Atrina is a cosmopolitan genus of bivalve molluscs belonging to the family Pinnidae.

A typical species is A. fragilis, found in British waters. A. rigida (Lightfoot, 1786) is found on the southeast coast of North America and in the West Indies. The type species is A. nigra (Dillwyn, 1817, originally P. nigra).

Atrina is considered to represent the more primitive form within the Pinnidae; however, both genera Pinna and Atrina are very ancient.
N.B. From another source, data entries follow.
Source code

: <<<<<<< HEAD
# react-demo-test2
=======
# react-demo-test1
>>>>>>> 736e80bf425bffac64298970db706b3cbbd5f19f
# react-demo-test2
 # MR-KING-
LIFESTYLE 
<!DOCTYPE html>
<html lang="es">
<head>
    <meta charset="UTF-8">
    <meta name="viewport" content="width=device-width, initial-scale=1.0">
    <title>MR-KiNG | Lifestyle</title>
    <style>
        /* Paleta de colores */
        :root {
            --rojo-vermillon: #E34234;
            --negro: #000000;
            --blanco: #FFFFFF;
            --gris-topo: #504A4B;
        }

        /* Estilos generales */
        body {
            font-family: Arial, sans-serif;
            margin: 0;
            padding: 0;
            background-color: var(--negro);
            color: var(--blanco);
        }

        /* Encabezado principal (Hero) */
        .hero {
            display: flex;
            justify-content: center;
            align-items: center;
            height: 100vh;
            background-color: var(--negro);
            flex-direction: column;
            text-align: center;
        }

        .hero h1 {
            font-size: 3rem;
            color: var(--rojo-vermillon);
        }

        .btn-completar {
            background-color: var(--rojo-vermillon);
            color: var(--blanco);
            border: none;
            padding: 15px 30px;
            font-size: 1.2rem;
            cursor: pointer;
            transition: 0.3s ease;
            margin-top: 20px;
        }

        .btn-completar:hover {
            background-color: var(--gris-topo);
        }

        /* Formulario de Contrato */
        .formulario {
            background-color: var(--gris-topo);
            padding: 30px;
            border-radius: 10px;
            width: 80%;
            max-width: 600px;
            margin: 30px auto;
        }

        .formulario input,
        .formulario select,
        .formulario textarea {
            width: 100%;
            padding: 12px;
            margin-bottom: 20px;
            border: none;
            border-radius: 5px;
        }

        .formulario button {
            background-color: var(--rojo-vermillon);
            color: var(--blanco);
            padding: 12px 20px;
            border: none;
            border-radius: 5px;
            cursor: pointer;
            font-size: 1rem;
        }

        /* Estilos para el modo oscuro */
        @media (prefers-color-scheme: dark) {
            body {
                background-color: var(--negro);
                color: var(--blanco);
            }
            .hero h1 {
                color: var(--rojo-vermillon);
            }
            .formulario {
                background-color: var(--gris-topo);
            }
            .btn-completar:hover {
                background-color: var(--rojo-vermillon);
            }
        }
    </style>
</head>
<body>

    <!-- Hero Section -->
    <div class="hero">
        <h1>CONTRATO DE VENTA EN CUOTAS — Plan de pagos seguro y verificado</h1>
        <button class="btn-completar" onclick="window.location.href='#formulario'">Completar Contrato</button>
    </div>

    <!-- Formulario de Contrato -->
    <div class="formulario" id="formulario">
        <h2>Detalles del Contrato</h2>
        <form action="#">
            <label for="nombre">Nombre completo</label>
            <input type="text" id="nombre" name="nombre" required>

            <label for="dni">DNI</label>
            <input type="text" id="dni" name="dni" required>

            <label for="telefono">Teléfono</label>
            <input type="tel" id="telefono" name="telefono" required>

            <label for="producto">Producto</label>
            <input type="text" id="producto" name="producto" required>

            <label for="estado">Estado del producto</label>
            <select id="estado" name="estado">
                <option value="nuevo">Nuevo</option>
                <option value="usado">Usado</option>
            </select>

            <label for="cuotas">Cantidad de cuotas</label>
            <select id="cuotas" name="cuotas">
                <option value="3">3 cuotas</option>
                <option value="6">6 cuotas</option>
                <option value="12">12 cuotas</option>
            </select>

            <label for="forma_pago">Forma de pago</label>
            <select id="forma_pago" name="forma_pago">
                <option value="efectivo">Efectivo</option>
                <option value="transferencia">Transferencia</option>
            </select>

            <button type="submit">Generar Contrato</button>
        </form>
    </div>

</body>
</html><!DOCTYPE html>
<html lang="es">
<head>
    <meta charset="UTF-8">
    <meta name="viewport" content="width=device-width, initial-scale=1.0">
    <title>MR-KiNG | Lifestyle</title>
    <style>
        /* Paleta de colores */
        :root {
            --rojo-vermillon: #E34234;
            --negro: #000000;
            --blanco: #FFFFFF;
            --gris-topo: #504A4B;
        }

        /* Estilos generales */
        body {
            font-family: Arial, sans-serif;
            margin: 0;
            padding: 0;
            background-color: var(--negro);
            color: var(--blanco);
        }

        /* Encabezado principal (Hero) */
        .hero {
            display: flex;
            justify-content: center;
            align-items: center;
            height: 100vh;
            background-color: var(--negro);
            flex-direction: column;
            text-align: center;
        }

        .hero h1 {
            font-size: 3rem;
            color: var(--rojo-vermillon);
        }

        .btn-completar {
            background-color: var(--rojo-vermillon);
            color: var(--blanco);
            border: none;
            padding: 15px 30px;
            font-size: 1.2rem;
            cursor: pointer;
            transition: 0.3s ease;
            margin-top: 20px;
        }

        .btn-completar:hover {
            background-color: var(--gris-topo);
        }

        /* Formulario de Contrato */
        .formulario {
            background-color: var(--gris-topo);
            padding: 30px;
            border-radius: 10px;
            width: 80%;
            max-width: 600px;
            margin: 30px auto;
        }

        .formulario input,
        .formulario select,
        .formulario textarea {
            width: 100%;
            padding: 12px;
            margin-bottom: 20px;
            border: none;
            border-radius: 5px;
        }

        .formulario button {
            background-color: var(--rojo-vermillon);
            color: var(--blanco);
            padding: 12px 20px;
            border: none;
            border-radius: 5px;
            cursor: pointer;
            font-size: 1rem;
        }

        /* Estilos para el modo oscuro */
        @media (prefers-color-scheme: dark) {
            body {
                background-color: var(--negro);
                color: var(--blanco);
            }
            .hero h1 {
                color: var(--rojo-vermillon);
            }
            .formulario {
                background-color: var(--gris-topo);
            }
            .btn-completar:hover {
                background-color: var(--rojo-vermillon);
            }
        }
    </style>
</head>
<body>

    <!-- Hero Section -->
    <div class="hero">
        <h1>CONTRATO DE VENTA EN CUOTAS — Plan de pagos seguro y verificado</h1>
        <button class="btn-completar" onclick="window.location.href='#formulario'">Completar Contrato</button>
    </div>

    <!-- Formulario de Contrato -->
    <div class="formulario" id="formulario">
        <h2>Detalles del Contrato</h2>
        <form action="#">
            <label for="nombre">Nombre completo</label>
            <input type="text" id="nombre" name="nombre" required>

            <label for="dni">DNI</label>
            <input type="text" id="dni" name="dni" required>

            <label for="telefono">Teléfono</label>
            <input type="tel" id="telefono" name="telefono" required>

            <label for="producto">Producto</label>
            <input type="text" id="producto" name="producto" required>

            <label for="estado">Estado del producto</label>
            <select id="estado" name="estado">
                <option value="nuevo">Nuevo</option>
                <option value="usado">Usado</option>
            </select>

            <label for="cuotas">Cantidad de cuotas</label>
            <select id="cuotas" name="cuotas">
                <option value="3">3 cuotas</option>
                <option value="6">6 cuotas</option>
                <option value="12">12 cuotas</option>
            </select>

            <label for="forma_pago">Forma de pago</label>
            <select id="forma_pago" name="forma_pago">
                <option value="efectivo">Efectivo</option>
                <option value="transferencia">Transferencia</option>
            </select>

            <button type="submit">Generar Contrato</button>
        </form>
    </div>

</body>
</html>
The genus Atrina is represented within the fossil record from the Triassic period to the Quaternary period (age range: 242.0 to 0.0 million years ago). These fossils have been found all over the world.

==Description==
Molluscs within this genus are characterized by elongated, wedge-shaped shells, distinguished from the genus Pinna by the lack of any grooves in the nacreous lining of the shell, and by the central positioning of the adductor scar.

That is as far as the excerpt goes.